*PROBLEM TO WORK ON*.
Collect every line in the records below that contains the word "measure".

• • • •

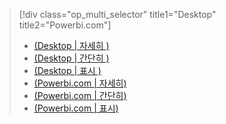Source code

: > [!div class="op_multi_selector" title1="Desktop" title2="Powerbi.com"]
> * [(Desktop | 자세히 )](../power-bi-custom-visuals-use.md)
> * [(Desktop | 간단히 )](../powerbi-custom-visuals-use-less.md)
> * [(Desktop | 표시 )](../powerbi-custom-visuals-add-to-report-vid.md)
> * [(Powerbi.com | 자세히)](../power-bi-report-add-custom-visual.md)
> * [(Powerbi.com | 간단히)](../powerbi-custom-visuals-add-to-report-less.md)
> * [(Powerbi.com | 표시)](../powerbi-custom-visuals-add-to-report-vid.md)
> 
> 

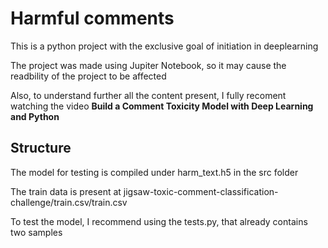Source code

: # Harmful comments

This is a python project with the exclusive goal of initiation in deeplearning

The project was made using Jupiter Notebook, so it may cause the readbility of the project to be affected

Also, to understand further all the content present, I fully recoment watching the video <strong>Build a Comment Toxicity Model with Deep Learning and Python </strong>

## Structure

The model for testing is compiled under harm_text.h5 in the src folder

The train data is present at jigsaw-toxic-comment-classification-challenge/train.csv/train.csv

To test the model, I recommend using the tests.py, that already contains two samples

• • • •

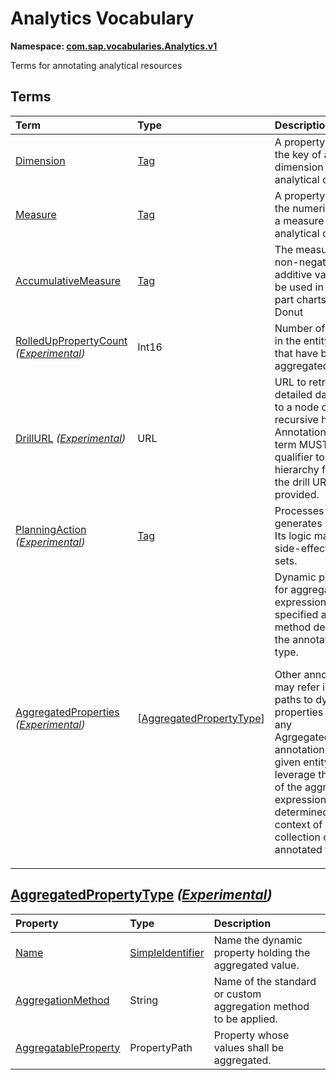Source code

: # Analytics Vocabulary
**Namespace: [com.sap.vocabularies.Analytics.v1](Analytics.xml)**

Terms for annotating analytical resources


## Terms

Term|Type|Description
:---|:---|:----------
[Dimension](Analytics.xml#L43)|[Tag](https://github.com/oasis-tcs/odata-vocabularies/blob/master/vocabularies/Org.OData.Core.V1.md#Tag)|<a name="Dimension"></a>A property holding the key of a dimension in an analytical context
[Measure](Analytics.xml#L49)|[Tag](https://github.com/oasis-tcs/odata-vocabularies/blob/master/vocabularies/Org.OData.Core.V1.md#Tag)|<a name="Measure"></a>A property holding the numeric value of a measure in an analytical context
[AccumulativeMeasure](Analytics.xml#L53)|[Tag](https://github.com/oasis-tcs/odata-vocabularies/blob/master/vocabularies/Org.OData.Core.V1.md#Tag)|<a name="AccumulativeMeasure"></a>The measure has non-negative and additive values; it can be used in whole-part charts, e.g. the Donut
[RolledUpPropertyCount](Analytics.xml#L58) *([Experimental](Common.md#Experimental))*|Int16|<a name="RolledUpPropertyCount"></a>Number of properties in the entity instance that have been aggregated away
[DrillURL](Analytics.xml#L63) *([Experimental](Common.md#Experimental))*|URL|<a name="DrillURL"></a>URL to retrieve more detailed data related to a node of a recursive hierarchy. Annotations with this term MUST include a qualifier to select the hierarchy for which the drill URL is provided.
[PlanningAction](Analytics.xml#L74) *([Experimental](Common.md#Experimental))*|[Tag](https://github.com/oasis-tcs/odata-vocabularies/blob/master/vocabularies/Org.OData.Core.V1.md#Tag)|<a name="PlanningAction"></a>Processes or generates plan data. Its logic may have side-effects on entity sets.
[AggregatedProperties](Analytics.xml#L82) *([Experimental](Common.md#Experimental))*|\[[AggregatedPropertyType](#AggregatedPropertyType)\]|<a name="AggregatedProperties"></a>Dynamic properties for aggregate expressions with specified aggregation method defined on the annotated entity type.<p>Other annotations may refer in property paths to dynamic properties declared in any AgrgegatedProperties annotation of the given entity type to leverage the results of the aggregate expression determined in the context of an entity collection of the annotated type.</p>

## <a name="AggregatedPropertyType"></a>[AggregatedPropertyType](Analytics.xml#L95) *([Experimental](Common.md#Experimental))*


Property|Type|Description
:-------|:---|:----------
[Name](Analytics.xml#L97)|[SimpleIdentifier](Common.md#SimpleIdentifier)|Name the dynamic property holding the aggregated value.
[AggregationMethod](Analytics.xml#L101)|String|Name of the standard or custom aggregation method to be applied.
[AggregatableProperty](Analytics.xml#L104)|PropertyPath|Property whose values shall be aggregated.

• • • •

*OUTPUT FOR THIS TASK*.
[Measure](Analytics.xml#L49)|[Tag](https://github.com/oasis-tcs/odata-vocabularies/blob/master/vocabularies/Org.OData.Core.V1.md#Tag)|<a name="Measure"></a>A property holding the numeric value of a measure in an analytical context
[AccumulativeMeasure](Analytics.xml#L53)|[Tag](https://github.com/oasis-tcs/odata-vocabularies/blob/master/vocabularies/Org.OData.Core.V1.md#Tag)|<a name="AccumulativeMeasure"></a>The measure has non-negative and additive values; it can be used in whole-part charts, e.g. the Donut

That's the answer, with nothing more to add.